Your task
Range to output from the entries below: the line containing "- 😄 Pronouns: He/Him" through the line containing "# 💻 Learning". Set it down exactly, ends included, nothing else.

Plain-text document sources
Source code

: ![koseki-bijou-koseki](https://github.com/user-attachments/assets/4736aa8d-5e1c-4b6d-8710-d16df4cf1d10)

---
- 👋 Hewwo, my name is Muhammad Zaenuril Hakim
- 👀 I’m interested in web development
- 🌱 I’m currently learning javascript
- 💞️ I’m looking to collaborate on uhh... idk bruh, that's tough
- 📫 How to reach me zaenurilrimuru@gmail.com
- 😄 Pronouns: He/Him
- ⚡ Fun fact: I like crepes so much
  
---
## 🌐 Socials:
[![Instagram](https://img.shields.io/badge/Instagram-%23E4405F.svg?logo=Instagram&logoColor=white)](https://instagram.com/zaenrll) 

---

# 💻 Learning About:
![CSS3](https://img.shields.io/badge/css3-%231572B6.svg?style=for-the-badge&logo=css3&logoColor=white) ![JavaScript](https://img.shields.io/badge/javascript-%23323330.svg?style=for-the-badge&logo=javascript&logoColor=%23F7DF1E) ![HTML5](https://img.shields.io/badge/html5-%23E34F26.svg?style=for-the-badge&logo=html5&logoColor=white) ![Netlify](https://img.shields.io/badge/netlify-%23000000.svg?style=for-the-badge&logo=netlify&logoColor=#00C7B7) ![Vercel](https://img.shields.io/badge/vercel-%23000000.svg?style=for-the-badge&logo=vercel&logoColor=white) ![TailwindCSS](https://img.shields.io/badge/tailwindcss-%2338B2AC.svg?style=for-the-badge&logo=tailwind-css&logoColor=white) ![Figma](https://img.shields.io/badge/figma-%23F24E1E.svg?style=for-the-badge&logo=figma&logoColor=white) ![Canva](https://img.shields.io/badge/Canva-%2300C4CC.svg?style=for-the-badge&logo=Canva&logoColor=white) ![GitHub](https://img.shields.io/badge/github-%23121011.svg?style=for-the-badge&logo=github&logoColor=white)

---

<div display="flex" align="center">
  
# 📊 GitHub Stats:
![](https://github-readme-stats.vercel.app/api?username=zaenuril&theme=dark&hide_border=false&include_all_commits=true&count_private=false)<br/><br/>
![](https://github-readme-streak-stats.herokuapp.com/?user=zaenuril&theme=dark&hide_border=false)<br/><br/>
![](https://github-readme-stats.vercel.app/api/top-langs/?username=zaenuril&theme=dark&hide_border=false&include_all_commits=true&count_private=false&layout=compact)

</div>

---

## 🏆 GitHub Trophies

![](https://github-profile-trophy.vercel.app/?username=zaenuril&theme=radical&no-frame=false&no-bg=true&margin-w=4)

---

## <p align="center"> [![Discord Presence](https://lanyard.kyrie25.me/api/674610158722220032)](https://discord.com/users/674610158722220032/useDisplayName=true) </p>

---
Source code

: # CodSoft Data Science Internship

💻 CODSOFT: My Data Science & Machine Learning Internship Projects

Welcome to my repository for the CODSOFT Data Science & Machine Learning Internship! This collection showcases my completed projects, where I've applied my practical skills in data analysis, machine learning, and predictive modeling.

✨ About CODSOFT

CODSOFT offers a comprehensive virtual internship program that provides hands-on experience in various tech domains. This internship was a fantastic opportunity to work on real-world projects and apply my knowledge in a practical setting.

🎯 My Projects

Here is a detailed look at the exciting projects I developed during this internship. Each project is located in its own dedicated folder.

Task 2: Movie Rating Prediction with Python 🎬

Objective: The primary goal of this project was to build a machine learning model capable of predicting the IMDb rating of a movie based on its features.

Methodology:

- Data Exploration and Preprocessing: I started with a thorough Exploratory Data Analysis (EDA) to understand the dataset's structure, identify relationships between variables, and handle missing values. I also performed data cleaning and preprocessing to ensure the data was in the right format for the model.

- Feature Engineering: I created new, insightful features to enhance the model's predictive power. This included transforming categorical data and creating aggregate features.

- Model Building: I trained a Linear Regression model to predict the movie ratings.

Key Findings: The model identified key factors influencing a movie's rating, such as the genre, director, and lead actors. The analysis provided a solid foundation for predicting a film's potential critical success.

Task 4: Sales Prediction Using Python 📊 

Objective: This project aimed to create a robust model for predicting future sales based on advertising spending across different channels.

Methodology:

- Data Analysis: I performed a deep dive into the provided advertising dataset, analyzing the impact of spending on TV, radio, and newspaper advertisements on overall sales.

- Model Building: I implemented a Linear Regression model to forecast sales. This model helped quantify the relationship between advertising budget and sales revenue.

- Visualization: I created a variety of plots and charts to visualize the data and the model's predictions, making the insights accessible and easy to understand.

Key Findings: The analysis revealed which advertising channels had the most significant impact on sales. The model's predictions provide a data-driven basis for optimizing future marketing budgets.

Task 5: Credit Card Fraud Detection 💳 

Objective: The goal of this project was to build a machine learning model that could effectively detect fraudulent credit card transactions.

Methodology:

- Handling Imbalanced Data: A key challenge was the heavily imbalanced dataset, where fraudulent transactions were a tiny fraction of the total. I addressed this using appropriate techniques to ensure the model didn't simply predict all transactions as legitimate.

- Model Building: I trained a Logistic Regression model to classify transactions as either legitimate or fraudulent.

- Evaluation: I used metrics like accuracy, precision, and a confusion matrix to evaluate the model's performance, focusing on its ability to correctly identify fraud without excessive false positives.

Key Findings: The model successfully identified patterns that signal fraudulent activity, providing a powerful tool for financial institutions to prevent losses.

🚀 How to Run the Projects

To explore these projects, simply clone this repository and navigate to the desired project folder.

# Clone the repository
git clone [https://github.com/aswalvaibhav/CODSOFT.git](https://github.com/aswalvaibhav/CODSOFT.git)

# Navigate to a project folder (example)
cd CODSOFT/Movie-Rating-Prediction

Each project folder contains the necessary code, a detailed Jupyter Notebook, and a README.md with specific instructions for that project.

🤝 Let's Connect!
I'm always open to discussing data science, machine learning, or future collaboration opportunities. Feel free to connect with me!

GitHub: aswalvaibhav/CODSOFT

Reply to the exercise
- 😄 Pronouns: He/Him
- ⚡ Fun fact: I like crepes so much
  
---
## 🌐 Socials:
[![Instagram](https://img.shields.io/badge/Instagram-%23E4405F.svg?logo=Instagram&logoColor=white)](https://instagram.com/zaenrll) 

---

# 💻 Learning About:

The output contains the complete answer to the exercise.